/document-processing-pipeline-for-regulated-industries

A boilerplate solution for processing image and PDF documents for regulated industries, with lineage and pipeline operations metadata services.

Primary LanguagePythonApache License 2.0Apache-2.0

Document Processing Pipeline For Regulated Industries

About

This solution implements an ML-integrated document processing pipeline using Amazon Textract, Amazon Comprehend, Amazon Elasticsearch Service, and Amazon S3, with a surrounding document governance and lineage service, developed with Amazon DynamoDB, Amazon SNS, Amazon SQS, and AWS Lambda.

Use Case

Customers in regulated industries want to use machine learning services to automate, annotate, and enhance their static document processing capabilities. However, there are strong compliance and data governance concerns in the field.
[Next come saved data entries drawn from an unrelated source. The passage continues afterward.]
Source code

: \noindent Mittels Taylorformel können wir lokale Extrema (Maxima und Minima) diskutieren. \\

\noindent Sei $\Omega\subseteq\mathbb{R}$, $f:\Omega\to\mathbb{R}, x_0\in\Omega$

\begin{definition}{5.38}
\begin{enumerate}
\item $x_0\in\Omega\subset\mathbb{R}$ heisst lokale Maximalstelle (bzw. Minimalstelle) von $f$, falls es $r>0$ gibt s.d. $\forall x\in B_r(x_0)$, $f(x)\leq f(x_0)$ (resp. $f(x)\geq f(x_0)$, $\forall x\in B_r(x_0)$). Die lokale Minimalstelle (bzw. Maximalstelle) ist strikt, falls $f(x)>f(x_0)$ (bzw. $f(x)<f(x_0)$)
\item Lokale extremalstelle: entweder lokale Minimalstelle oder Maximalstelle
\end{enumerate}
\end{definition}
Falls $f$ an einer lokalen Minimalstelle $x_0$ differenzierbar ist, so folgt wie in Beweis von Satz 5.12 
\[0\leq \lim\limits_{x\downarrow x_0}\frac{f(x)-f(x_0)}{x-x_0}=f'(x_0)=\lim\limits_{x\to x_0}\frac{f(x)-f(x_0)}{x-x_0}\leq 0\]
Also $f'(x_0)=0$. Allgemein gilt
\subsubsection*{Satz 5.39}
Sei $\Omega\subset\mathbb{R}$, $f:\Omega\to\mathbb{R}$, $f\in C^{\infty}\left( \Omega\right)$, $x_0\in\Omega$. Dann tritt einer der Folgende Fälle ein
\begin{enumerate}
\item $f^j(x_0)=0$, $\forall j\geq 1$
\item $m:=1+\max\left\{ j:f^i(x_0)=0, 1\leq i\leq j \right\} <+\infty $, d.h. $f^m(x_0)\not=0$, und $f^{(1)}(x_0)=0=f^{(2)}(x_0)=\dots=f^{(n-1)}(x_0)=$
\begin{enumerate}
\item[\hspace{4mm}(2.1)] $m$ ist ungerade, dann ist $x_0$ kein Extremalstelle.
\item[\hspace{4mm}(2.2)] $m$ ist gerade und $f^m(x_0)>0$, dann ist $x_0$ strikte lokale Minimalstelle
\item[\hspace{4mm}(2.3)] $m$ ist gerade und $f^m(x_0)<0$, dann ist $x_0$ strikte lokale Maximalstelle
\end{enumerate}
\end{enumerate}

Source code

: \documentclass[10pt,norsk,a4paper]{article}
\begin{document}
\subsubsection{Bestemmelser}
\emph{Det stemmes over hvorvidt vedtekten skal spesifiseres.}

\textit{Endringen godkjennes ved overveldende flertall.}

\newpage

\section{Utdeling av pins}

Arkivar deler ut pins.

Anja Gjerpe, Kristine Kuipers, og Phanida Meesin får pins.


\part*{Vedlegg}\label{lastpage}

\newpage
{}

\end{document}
This solution is an end to end example of how customers can architect their solutions using asynchronous metadata services, that tie together steps of document processing pipelines, and their outputs, to the original document, thus creating a governance model centered around data lineage, data governance, and documented recordings of uploaded documents.

Architecture

Whole Pipeline: Figure 1

Figure 1

Ingestion Module: Figure 2

Figure 2

NLP Module: Figure 3

Figure 3

OCR Module: Figure 4

Figure 4

Metadata Services Module: Figure 5

Figure 5

Requirements

  • A Linux or MacOS-compatible machine
  • An AWS account with sufficient permissions

Installation

To create the infrastructure, use aws-cdk, a software development framework to model and create AWS infrastructure. Use the npm package manager to install aws-cdk. Then, download the AWS CLI.

npm install -i aws-cdk@latest

Double check you are logged into the AWS account you wish to be deploying the solution to

aws configure
aws sts get-caller-identity

Deployment

Navigate to the code/ folder and execute the build script to

  • setup the python dependencies in Lambda layers
  • copy the code and set up the folder structure for cdk
cd code/
bash build.sh

Next, navigate to the infrastructure/ folder and download the corresponding npm modules used for each AWS resource. These are defined in the package.json.

cd ../infrastructure 
npm install 

# To ensure all packages are up to date
npm outdated

# If any packages are outdated, or you think are missing, install/update them using the following command.
npm install -i aws-xxxxx@latest

⚠️ Installing the latest cdk packages could cause breaking changes. ⚠️

Once packages are up-to-date, bootstrap the cdk application, and deploy

# Bootstrap CDK Application
cdk bootstrap
# Deploy CDK Application
cdk deploy --all
# When prompted for deploying changes, enter 'y' to agree to the resource creation

⏳ This action takes a bit of time; there are a lot of resources. If you wish to see the progress, keep track of the CloudFormation Events in the console.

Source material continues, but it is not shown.